Required work →
Below are the records; locate each line with the word "Claude" and copy it.

Dataset entries →

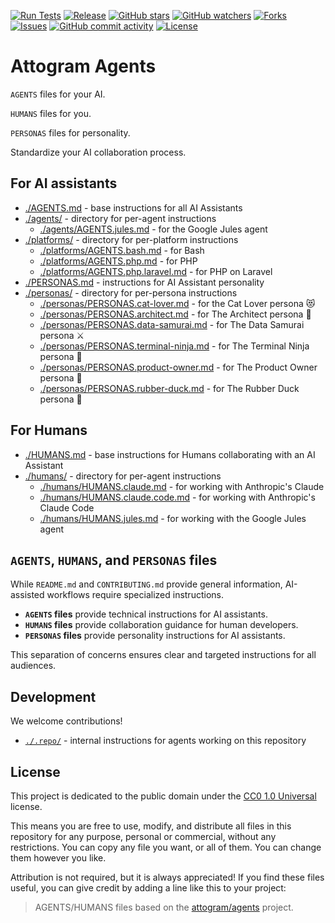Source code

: [![Run Tests](https://github.com/attogram/agents/actions/workflows/ci.yml/badge.svg)](https://github.com/attogram/agents/actions/workflows/ci.yml)
[![Release](https://img.shields.io/github/v/release/attogram/agents?style=flat)](https://github.com/attogram/agents/releases)
[![GitHub stars](https://img.shields.io/github/stars/attogram/agents?style=flat)](https://github.com/attogram/agents/stargazers)
[![GitHub watchers](https://img.shields.io/github/watchers/attogram/agents?style=flat)](https://github.com/attogram/agents/watchers)
[![Forks](https://img.shields.io/github/forks/attogram/agents?style=flat)](https://github.com/attogram/agents/forks)
[![Issues](https://img.shields.io/github/issues/attogram/agents?style=flat)](https://github.com/attogram/agents/issues)
[![GitHub commit activity](https://img.shields.io/github/commit-activity/t/attogram/agents?style=flat)](https://github.com/attogram/agents/commits/main/)
[![License](https://img.shields.io/github/license/attogram/agents?style=flat)](./LICENSE)

# Attogram Agents

`AGENTS` files for your AI.

`HUMANS` files for you.

`PERSONAS` files for personality.

Standardize your AI collaboration process.

## For AI assistants

- [./AGENTS.md](./AGENTS.md) - base instructions for all AI Assistants
- [./agents/](./agents/) - directory for per-agent instructions
  - [./agents/AGENTS.jules.md](./agents/AGENTS.jules.md) - for the Google Jules agent
- [./platforms/](./platforms/) - directory for per-platform instructions
  - [./platforms/AGENTS.bash.md](./platforms/AGENTS.bash.md) - for Bash
  - [./platforms/AGENTS.php.md](./platforms/AGENTS.php.md) - for PHP
  - [./platforms/AGENTS.php.laravel.md](./platforms/AGENTS.php.laravel.md) - for PHP on Laravel
- [./PERSONAS.md](./PERSONAS.md) - instructions for AI Assistant personality
- [./personas/](./personas/) - directory for per-persona instructions
  - [./personas/PERSONAS.cat-lover.md](./personas/PERSONAS.cat-lover.md) - for the Cat Lover persona 😻
  - [./personas/PERSONAS.architect.md](./personas/PERSONAS.architect.md) - for The Architect persona 📐
  - [./personas/PERSONAS.data-samurai.md](./personas/PERSONAS.data-samurai.md) - for The Data Samurai persona ⚔️
  - [./personas/PERSONAS.terminal-ninja.md](./personas/PERSONAS.terminal-ninja.md) - for The Terminal Ninja persona 🥷
  - [./personas/PERSONAS.product-owner.md](./personas/PERSONAS.product-owner.md) - for The Product Owner persona 🎯
  - [./personas/PERSONAS.rubber-duck.md](./personas/PERSONAS.rubber-duck.md) - for The Rubber Duck persona 🦆

## For Humans

- [./HUMANS.md](./HUMANS.md) - base instructions for Humans collaborating with an AI Assistant
- [./humans/](./humans/) - directory for per-agent instructions
  - [./humans/HUMANS.claude.md](./humans/HUMANS.claude.md) - for working with Anthropic's Claude
  - [./humans/HUMANS.claude.code.md](./humans/HUMANS.claude.code.md) - for working with Anthropic's Claude Code
  - [./humans/HUMANS.jules.md](./humans/HUMANS.jules.md) - for working with the Google Jules agent

## `AGENTS`, `HUMANS`, and `PERSONAS` files

While `README.md` and `CONTRIBUTING.md` provide general information, AI-assisted workflows require specialized instructions.

- **`AGENTS` files** provide technical instructions for AI assistants.
- **`HUMANS` files** provide collaboration guidance for human developers.
- **`PERSONAS` files** provide personality instructions for AI assistants.

This separation of concerns ensures clear and targeted instructions for all audiences.

## Development

We welcome contributions!

- [`./.repo/`](./.repo/) - internal instructions for agents working on this repository

## License

This project is dedicated to the public domain under the [CC0 1.0 Universal](LICENSE) license.

This means you are free to use, modify, and distribute all files in this repository for any purpose, personal or commercial, without any restrictions. You can copy any file you want, or all of them. You can change them however you like.

Attribution is not required, but it is always appreciated! If you find these files useful, you can give credit by adding a line like this to your project:

> AGENTS/HUMANS files based on the [attogram/agents](https://github.com/attogram/agents) project.

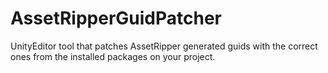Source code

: # AssetRipperGuidPatcher
 UnityEditor tool that patches AssetRipper generated guids with the correct ones from the installed packages on your project.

Response area →
  - [./humans/HUMANS.claude.md](./humans/HUMANS.claude.md) - for working with Anthropic's Claude
  - [./humans/HUMANS.claude.code.md](./humans/HUMANS.claude.code.md) - for working with Anthropic's Claude Code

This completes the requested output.